Board.main() (in the code folder)

Entrance of the program:

• In this function, two computer players are initialized; and the Board is initialized.
• Then a variable rounds is set, which means how many rounds are played between these two players.

ComputerPlayer (in the code folder)

Model a ComputerPlayer:

• In this module, there are two functions, which are randomPlay and algorithmPlay respectively. These two functions will change the current board state. And they both return an identifier, which can let Board.main() determine whether the game should be continued or the game is winned by a player.
• In randomPlay, the player just plays the game randomly, while the player plays according to the algorithm in algorithmPlay.
• In algorithmPlay, just three things are done: first, set up parameters like number of descents, the root of descent tree; second, call Ep.descent to do descent whose parameter the the root; third, determine which move is the best one.

Ep (Expectation-Propagation) (in the algorithm folder)

Core of the expectation propagation algorithm:

• Basically, in this module, the algorithm is implemented and all related message passing methods are implemented.
• The method descent is the backbone and other message passing methods serve for it.
• Additionally, all calculation related to Gaussian distribution are carried out in Distribution module.

Distribution (in the algorithm folder)

• All dirty works of calculation about Gaussian distributions and correlated coefficient.
• In this module, all messy distribution and correlated coefficient calcualtions are implemented.
• Notice should be paid tothe Min/Max calculation of multiple dependent Gaussian distributions.

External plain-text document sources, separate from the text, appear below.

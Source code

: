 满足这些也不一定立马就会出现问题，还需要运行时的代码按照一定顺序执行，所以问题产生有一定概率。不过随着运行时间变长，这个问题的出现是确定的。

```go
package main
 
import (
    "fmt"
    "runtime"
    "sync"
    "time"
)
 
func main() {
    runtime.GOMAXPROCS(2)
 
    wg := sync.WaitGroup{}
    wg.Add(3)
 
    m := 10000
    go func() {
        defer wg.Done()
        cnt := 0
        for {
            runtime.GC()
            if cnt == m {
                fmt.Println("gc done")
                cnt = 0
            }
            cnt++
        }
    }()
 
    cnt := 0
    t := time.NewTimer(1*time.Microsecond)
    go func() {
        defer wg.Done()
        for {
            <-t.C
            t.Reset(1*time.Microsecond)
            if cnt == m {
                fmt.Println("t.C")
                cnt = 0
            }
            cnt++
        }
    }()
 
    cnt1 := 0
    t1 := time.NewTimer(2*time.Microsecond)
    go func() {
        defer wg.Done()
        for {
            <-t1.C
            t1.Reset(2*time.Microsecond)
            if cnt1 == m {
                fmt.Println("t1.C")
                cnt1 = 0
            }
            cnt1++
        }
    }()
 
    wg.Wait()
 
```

Node (in the algorithm folder)

Support build-up of Game tree:

• It is an entity module, which supports implementation of Game node in a Game tree.
• In every node, it has both pointer to its parent and its children.
• Also, binded values and distributions are its properties.
• Notice: the getChild() function is varied if the Board is changed. For different game board, the strategy to get valid children nodes of a specific node is varied

Other files?

• The rest of the project are programs either easier to understand or less useful.
• See this other project for a more simple Reinforcement Learning agent for 3x3 Tic-Tac-Toe.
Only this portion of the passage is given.